When Gill Pratt sat down to discuss the job of running the Toyota Research Institute, the carmaker's new research division, his Japanese interviewers wrote one word on a piece of paper and asked him to talk about it. The word was dementia.
That might seem a strange topic to put to one of the most respected figures in the world of robotics, a man who had previously run a competition to find artificially intelligent, semi-autonomous robots for the Pentagon. But, Pratt said, the company's interest in aging was a big reason for him to take the job. "The question for all of us," he said, "is, how can we use technology to make the quality of life better as people get older?"

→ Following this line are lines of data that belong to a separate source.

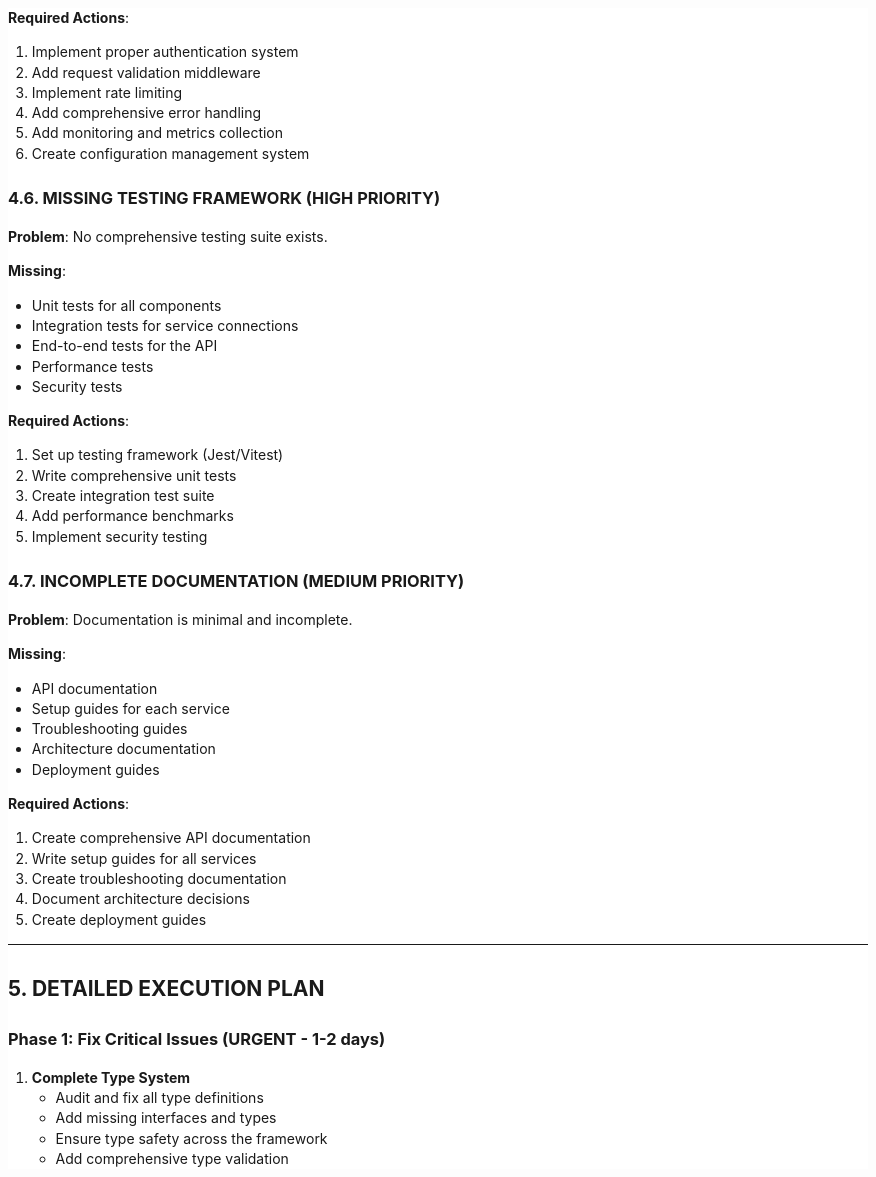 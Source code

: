 **Required Actions**:
1. Implement proper authentication system
2. Add request validation middleware
3. Implement rate limiting
4. Add comprehensive error handling
5. Add monitoring and metrics collection
6. Create configuration management system

### 4.6. **MISSING TESTING FRAMEWORK** (HIGH PRIORITY)

**Problem**: No comprehensive testing suite exists.

**Missing**:
- Unit tests for all components
- Integration tests for service connections
- End-to-end tests for the API
- Performance tests
- Security tests

**Required Actions**:
1. Set up testing framework (Jest/Vitest)
2. Write comprehensive unit tests
3. Create integration test suite
4. Add performance benchmarks
5. Implement security testing

### 4.7. **INCOMPLETE DOCUMENTATION** (MEDIUM PRIORITY)

**Problem**: Documentation is minimal and incomplete.

**Missing**:
- API documentation
- Setup guides for each service
- Troubleshooting guides
- Architecture documentation
- Deployment guides

**Required Actions**:
1. Create comprehensive API documentation
2. Write setup guides for all services
3. Create troubleshooting documentation
4. Document architecture decisions
5. Create deployment guides

---

## 5. DETAILED EXECUTION PLAN

### **Phase 1: Fix Critical Issues (URGENT - 1-2 days)**

1. **Complete Type System**
   - Audit and fix all type definitions
   - Add missing interfaces and types
   - Ensure type safety across the framework
   - Add comprehensive type validation
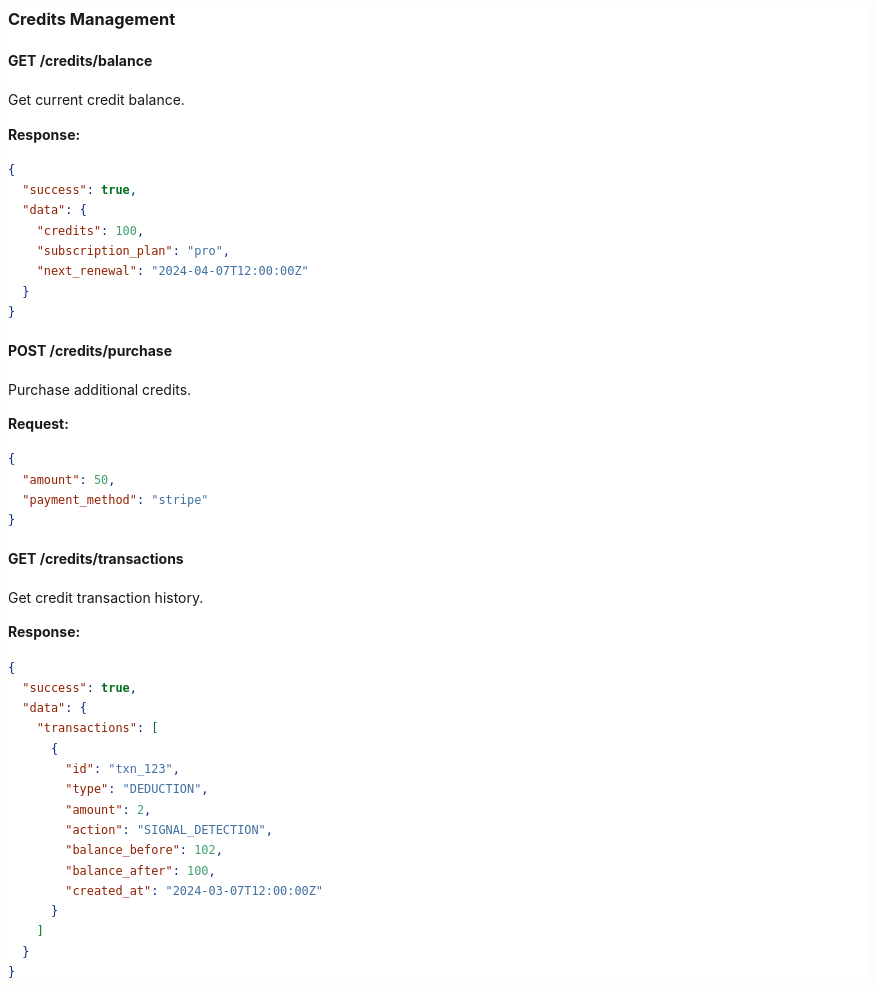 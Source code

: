 ### Credits Management

#### GET /credits/balance

Get current credit balance.

**Response:**

```json
{
  "success": true,
  "data": {
    "credits": 100,
    "subscription_plan": "pro",
    "next_renewal": "2024-04-07T12:00:00Z"
  }
}
```

#### POST /credits/purchase

Purchase additional credits.

**Request:**

```json
{
  "amount": 50,
  "payment_method": "stripe"
}
```

#### GET /credits/transactions

Get credit transaction history.

**Response:**

```json
{
  "success": true,
  "data": {
    "transactions": [
      {
        "id": "txn_123",
        "type": "DEDUCTION",
        "amount": 2,
        "action": "SIGNAL_DETECTION",
        "balance_before": 102,
        "balance_after": 100,
        "created_at": "2024-03-07T12:00:00Z"
      }
    ]
  }
}
```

Aging and robots are more closely related than you might think. Young countries with many children have few robots. Aging nations have lots. The countries with the largest number of robots per industrial worker include South Korea, Singapore, Germany and Japan, which have some of the oldest workforces in the world.
The connection does not merely reflect the fact that young countries tend to be poor and cannot afford fancy machines, which they do not need anyway. It holds good within rich countries, too. Those with relatively few robots compared with the size of their workforce include Britain and France, both of which (by rich-country standards) are aging slowly.
Robots typically substitute for labor. That is why many people fear that they will destroy jobs. Countries with plenty of young workers do not need labor substitutes. Wages there also tend to be low, making automation unprofitable. But aging creates demand for automation in two ways.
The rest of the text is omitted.